In attacco il rientro di Abraham non basterà per compensare l’ormai certo addio di Lukaku, molto meno prolifico con DDR che con Mou. Dybala invece è stato molto più efficace in zona gol nella nuova gestione ma dopo le tante assenze pesanti degli anni juventini e la finale contro il Siviglia giocata per soli 65’, in Germania ha saltato l’ennesima sfida decisiva per infortunio. È un monito da non sottovalutare: la squadra non può essere costruita su di lui. La “storia clinica” sua e di altri (Spinazzola, Renato Sanches) è un fatto, non un’opinione (Paolo Cevoli sarebbe stato più colorito). Cristante uno e trino ha finito le bombole d’ossigeno e post Europeo sarà utile dargli respiro con un backup all’altezza. Centrocampisti possibilmente di sana e robusta costituzione e di energia oltre che di tecnica, insomma.

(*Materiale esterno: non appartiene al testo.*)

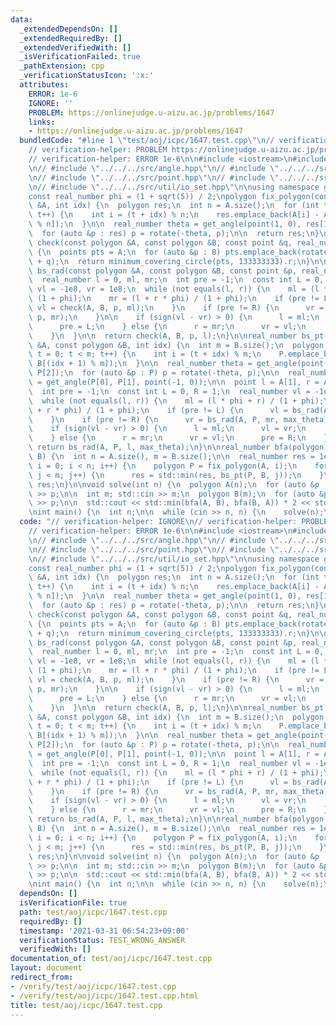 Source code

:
 ```yaml
---
data:
  _extendedDependsOn: []
  _extendedRequiredBy: []
  _extendedVerifiedWith: []
  _isVerificationFailed: true
  _pathExtension: cpp
  _verificationStatusIcon: ':x:'
  attributes:
    ERROR: 1e-6
    IGNORE: ''
    PROBLEM: https://onlinejudge.u-aizu.ac.jp/problems/1647
    links:
    - https://onlinejudge.u-aizu.ac.jp/problems/1647
  bundledCode: "#line 1 \"test/aoj/icpc/1647.test.cpp\"\n// verification-helper: IGNORE\n\
    // verification-helper: PROBLEM https://onlinejudge.u-aizu.ac.jp/problems/1647\n\
    // verification-helper: ERROR 1e-6\n\n#include <iostream>\n#include <algorithm>\n\
    \n// #include \"../../../src/angle.hpp\"\n// #include \"../../../src/polygon.hpp\"\
    \n// #include \"../../../src/point.hpp\"\n// #include \"../../../src/minimum_covering_circle.hpp\"\
    \n// #include \"../../../src/util/io_set.hpp\"\n\nusing namespace geometry;\n\n\
    const real_number phi = (1 + sqrt(5)) / 2;\npolygon fix_polygon(const polygon\
    \ &A, int idx) {\n  polygon res;\n  int n = A.size();\n  for (int t = 0; t < n;\
    \ t++) {\n    int i = (t + idx) % n;\n    res.emplace_back(A[i] - A[(idx + 1)\
    \ % n]);\n  }\n\n  real_number theta = get_angle(point(1, 0), res[1], res[0]);\n\
    \  for (auto &p : res) p = rotate(-theta, p);\n\n  return res;\n}\n\nreal_number\
    \ check(const polygon &A, const polygon &B, const point &q, real_number theta)\
    \ {\n  points pts = A;\n  for (auto &p : B) pts.emplace_back(rotate(theta, p)\
    \ + q);\n  return minimum_covering_circle(pts, 133333333).r;\n}\n\nreal_number\
    \ bs_rad(const polygon &A, const polygon &B, const point &p, real_number r) {\n\
    \  real_number l = 0, ml, mr;\n  int pre = -1;\n  const int L = 0, R = 1;\n  real_number\
    \ vl = -1e8, vr = 1e8;\n  while (not equals(l, r)) {\n    ml = (l * phi + r) /\
    \ (1 + phi);\n    mr = (l + r * phi) / (1 + phi);\n    if (pre != L) {\n     \
    \ vl = check(A, B, p, ml);\n    }\n    if (pre != R) {\n      vr = check(A, B,\
    \ p, mr);\n    }\n\n    if (sign(vl - vr) > 0) {\n      l = ml;\n      vl = vr;\n\
    \      pre = L;\n    } else {\n      r = mr;\n      vr = vl;\n      pre = R;\n\
    \    }\n  }\n\n  return check(A, B, p, l);\n}\n\nreal_number bs_pt(const polygon\
    \ &A, const polygon &B, int idx) {\n  int m = B.size();\n  polygon P;\n  for (int\
    \ t = 0; t < m; t++) {\n    int i = (t + idx) % m;\n    P.emplace_back(B[i] -\
    \ B[(idx + 1) % m]);\n  }\n\n  real_number theta = get_angle(point(1, 0), P[1],\
    \ P[2]);\n  for (auto &p : P) p = rotate(-theta, p);\n\n  real_number max_theta\
    \ = get_angle(P[0], P[1], point(-1, 0));\n\n  point l = A[1], r = A[0], ml, mr;\n\
    \  int pre = -1;\n  const int L = 0, R = 1;\n  real_number vl = -1e8, vr = 1e8;\n\
    \  while (not equals(l, r)) {\n    ml = (l * phi + r) / (1 + phi);\n    mr = (l\
    \ + r * phi) / (1 + phi);\n    if (pre != L) {\n      vl = bs_rad(A, P, ml, max_theta);\n\
    \    }\n    if (pre != R) {\n      vr = bs_rad(A, P, mr, max_theta);\n    }\n\n\
    \    if (sign(vl - vr) > 0) {\n      l = ml;\n      vl = vr;\n      pre = L;\n\
    \    } else {\n      r = mr;\n      vr = vl;\n      pre = R;\n    }\n  }\n\n \
    \ return bs_rad(A, P, l, max_theta);\n}\n\nreal_number bfa(polygon A, polygon\
    \ B) {\n  int n = A.size(), m = B.size();\n\n  real_number res = 1e8;\n  for (int\
    \ i = 0; i < n; i++) {\n    polygon P = fix_polygon(A, i);\n    for (int j = 0;\
    \ j < m; j++) {\n      res = std::min(res, bs_pt(P, B, j));\n    }\n  }\n\n  return\
    \ res;\n}\n\nvoid solve(int n) {\n  polygon A(n);\n  for (auto &p : A) std::cin\
    \ >> p;\n\n  int m; std::cin >> m;\n  polygon B(m);\n  for (auto &p : B) std::cin\
    \ >> p;\n\n  std::cout << std::min(bfa(A, B), bfa(B, A)) * 2 << std::endl;\n}\n\
    \nint main() {\n  int n;\n\n  while (cin >> n, n) {\n    solve(n);\n  }\n}\n"
  code: "// verification-helper: IGNORE\n// verification-helper: PROBLEM https://onlinejudge.u-aizu.ac.jp/problems/1647\n\
    // verification-helper: ERROR 1e-6\n\n#include <iostream>\n#include <algorithm>\n\
    \n// #include \"../../../src/angle.hpp\"\n// #include \"../../../src/polygon.hpp\"\
    \n// #include \"../../../src/point.hpp\"\n// #include \"../../../src/minimum_covering_circle.hpp\"\
    \n// #include \"../../../src/util/io_set.hpp\"\n\nusing namespace geometry;\n\n\
    const real_number phi = (1 + sqrt(5)) / 2;\npolygon fix_polygon(const polygon\
    \ &A, int idx) {\n  polygon res;\n  int n = A.size();\n  for (int t = 0; t < n;\
    \ t++) {\n    int i = (t + idx) % n;\n    res.emplace_back(A[i] - A[(idx + 1)\
    \ % n]);\n  }\n\n  real_number theta = get_angle(point(1, 0), res[1], res[0]);\n\
    \  for (auto &p : res) p = rotate(-theta, p);\n\n  return res;\n}\n\nreal_number\
    \ check(const polygon &A, const polygon &B, const point &q, real_number theta)\
    \ {\n  points pts = A;\n  for (auto &p : B) pts.emplace_back(rotate(theta, p)\
    \ + q);\n  return minimum_covering_circle(pts, 133333333).r;\n}\n\nreal_number\
    \ bs_rad(const polygon &A, const polygon &B, const point &p, real_number r) {\n\
    \  real_number l = 0, ml, mr;\n  int pre = -1;\n  const int L = 0, R = 1;\n  real_number\
    \ vl = -1e8, vr = 1e8;\n  while (not equals(l, r)) {\n    ml = (l * phi + r) /\
    \ (1 + phi);\n    mr = (l + r * phi) / (1 + phi);\n    if (pre != L) {\n     \
    \ vl = check(A, B, p, ml);\n    }\n    if (pre != R) {\n      vr = check(A, B,\
    \ p, mr);\n    }\n\n    if (sign(vl - vr) > 0) {\n      l = ml;\n      vl = vr;\n\
    \      pre = L;\n    } else {\n      r = mr;\n      vr = vl;\n      pre = R;\n\
    \    }\n  }\n\n  return check(A, B, p, l);\n}\n\nreal_number bs_pt(const polygon\
    \ &A, const polygon &B, int idx) {\n  int m = B.size();\n  polygon P;\n  for (int\
    \ t = 0; t < m; t++) {\n    int i = (t + idx) % m;\n    P.emplace_back(B[i] -\
    \ B[(idx + 1) % m]);\n  }\n\n  real_number theta = get_angle(point(1, 0), P[1],\
    \ P[2]);\n  for (auto &p : P) p = rotate(-theta, p);\n\n  real_number max_theta\
    \ = get_angle(P[0], P[1], point(-1, 0));\n\n  point l = A[1], r = A[0], ml, mr;\n\
    \  int pre = -1;\n  const int L = 0, R = 1;\n  real_number vl = -1e8, vr = 1e8;\n\
    \  while (not equals(l, r)) {\n    ml = (l * phi + r) / (1 + phi);\n    mr = (l\
    \ + r * phi) / (1 + phi);\n    if (pre != L) {\n      vl = bs_rad(A, P, ml, max_theta);\n\
    \    }\n    if (pre != R) {\n      vr = bs_rad(A, P, mr, max_theta);\n    }\n\n\
    \    if (sign(vl - vr) > 0) {\n      l = ml;\n      vl = vr;\n      pre = L;\n\
    \    } else {\n      r = mr;\n      vr = vl;\n      pre = R;\n    }\n  }\n\n \
    \ return bs_rad(A, P, l, max_theta);\n}\n\nreal_number bfa(polygon A, polygon\
    \ B) {\n  int n = A.size(), m = B.size();\n\n  real_number res = 1e8;\n  for (int\
    \ i = 0; i < n; i++) {\n    polygon P = fix_polygon(A, i);\n    for (int j = 0;\
    \ j < m; j++) {\n      res = std::min(res, bs_pt(P, B, j));\n    }\n  }\n\n  return\
    \ res;\n}\n\nvoid solve(int n) {\n  polygon A(n);\n  for (auto &p : A) std::cin\
    \ >> p;\n\n  int m; std::cin >> m;\n  polygon B(m);\n  for (auto &p : B) std::cin\
    \ >> p;\n\n  std::cout << std::min(bfa(A, B), bfa(B, A)) * 2 << std::endl;\n}\n\
    \nint main() {\n  int n;\n\n  while (cin >> n, n) {\n    solve(n);\n  }\n}\n"
  dependsOn: []
  isVerificationFile: true
  path: test/aoj/icpc/1647.test.cpp
  requiredBy: []
  timestamp: '2021-03-31 06:54:23+09:00'
  verificationStatus: TEST_WRONG_ANSWER
  verifiedWith: []
documentation_of: test/aoj/icpc/1647.test.cpp
layout: document
redirect_from:
- /verify/test/aoj/icpc/1647.test.cpp
- /verify/test/aoj/icpc/1647.test.cpp.html
title: test/aoj/icpc/1647.test.cpp
---
```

In questi mesi De Rossi ha mostrato di aver imparato tanto dall’esperienza negativa alla SPAL: ha reso più essenziale il suo possesso palla senza perdere il senso dell’estetica, ha modulato le scelte anche in base alle caratteristiche degli avversari, ha mantenuto grande equilibrio pur in un contesto emotivamente molto coinvolgente per lui. Non era facile né scontato. Tornato al via, come dopo un giro vorticoso di Monopoli, dall’estate avrà la possibilità di impostare la “sua” Roma. Che ha dimostrato di non essere “da ottavo-nono posto” (cit.) ma nemmeno da primi quattro posti. E che senza un rafforzamento radicale, pur mantenendo il suo grande “spirito”, dovrà superare sè stessa per migliorare il rendimento di questa stagione.